The shale revolution led to one of the largest increases of new hydrocarbon production in history. In 2006, U.S. shale gas production represented less than 5% of daily demand. Today, shale gas from dry and associated production accounts for almost 50% of daily demand.6 This shift has occurred despite a decline of more than 75% in the U.S. gas-directed rig count from peak levels in 2008.7 U.S. crude oil production — which had been in steady decline since the mid 1980s — is now in its fifth consecutive year of growth (see Figure 3 above). Current U.S. crude production stands at about 7.5 million barrels per day, up from five million barrels per day in 2009. Industry forecasts of U.S. crude production are still uncertain, but most analysts forecast an additional two to three million barrels per day of crude production growth over the next three to four years.

The Economic Impact of the Growth in U.S. Energy Production

While there has been great enthusiasm over the positive impact on the U.S. economy from a growing U.S. energy supply, the direct effects are in fact fairly limited, due mainly to the large size of the U.S. economy. Barclays’ U.S. economics team estimates that about 200,000 jobs directly related to energy have been created since 2005.8 And Goldman Sachs points out that investment in oil and gas extraction as a percentage of GDP has actually declined since its recent peak in the mid 2000s. It remains well below the prior peak reached in the early 1980s.9

The chemical and refining industries have both benefited from low-cost feedstock, but planned investments are still small, considering the time horizon and magnitude. Because of the low cost of ethane supplies, the U.S. chemical industry has moved from the third to the first quartile on the global ethylene production cost curve. This improvement in the U.S. industry’s cost position has spurred a strong investment phase for a chemical industry that until recently was busy shuttering capacity. Estimates from the American Chemistry Council suggest that by 2020, U.S. ethylene production capacity will have increased nearly 40% over current levels, at an estimated cost of approximately $72 billion.10

The refining industry is showing a much lower appetite for expansion, likely driven by the continued contraction of domestic demand, combined with difficult regulatory and permitting requirements. Several debottlenecking and upgrade projects are underway or have been recently completed, but the size of the total spending is likely to be less than the chemical industry’s.

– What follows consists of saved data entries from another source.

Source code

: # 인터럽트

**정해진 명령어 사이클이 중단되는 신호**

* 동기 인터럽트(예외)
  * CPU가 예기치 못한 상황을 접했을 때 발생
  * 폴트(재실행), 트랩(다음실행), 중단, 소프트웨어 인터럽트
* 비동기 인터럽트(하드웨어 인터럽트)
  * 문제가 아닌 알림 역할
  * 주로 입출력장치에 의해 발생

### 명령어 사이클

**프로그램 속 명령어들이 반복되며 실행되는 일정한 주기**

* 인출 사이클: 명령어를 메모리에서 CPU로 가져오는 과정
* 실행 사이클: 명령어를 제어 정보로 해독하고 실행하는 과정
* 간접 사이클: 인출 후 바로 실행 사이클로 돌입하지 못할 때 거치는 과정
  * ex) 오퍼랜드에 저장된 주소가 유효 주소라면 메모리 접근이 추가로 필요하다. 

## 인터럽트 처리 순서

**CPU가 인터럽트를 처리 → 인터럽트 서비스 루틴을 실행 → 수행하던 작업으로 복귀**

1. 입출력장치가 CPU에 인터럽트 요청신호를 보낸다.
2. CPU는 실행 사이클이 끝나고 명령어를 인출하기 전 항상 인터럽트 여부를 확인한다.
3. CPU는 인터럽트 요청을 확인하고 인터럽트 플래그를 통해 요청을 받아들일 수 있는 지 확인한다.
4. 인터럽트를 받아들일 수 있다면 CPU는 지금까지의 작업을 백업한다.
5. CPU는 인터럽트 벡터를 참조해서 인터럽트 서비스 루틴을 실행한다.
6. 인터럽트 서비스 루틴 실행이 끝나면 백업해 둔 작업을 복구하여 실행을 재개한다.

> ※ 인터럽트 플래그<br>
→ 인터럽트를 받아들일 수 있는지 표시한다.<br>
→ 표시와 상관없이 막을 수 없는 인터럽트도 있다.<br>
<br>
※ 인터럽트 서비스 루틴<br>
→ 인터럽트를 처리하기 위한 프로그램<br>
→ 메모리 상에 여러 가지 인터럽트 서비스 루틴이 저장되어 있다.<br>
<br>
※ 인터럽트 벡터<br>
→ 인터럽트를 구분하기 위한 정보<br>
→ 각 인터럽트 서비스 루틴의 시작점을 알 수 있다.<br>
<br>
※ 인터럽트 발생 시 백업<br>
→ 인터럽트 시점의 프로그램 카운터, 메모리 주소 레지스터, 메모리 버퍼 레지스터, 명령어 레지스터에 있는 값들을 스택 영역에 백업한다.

Very little of the reduction in domestic crude and natural gas prices has been transmitted to consumers. A recent report by Deutsche Bank economists notes that total energy costs constitute about 6% of personal spending as measured by the Personal Consumption Expenditures (PCE) measure, with gasoline purchases making up about 4%, and natural-gas-directed spending about 0.5%.11 Despite the export ban on crude oil, which causes a decoupling of U.S. and global benchmark prices, the U.S. is a net exporter of refined products. This reconnects the U.S. refined-product markets to global markets; U.S. refiners always have the option to export if domestic prices are too low. Export prices are then set by the highest-cost producer in the nearest alternative import market, minus a transportation discount.

The result is that U.S. gasoline buyers typically pay a Brent-linked12 price, which erodes any benefit of a cheap domestic crude supply. While low natural gas prices are reaching the end consumer, the contribution to PCE is too small to be meaningful. Deutsche Bank estimates that the $4 drop in natural gas prices between 2010 and 2012 boosted discretionary spending by only about $30 to $40 billion.11

One of the most widely discussed effects of growth in domestic production is the potential for energy independence and a smaller U.S. trade deficit. Very few believe the productive capacity of U.S. shale oil fields is enough to close the import gap, but it’s possible to narrow it substantially. The remaining gap would have to be closed by reduction in crude demand, which could come via efficiency gains or a shift to alternate sources such as electricity or natural gas. The benefit of a shift towards natural gas (as a transportation fuel) is that it more directly transmits low prices to consumers.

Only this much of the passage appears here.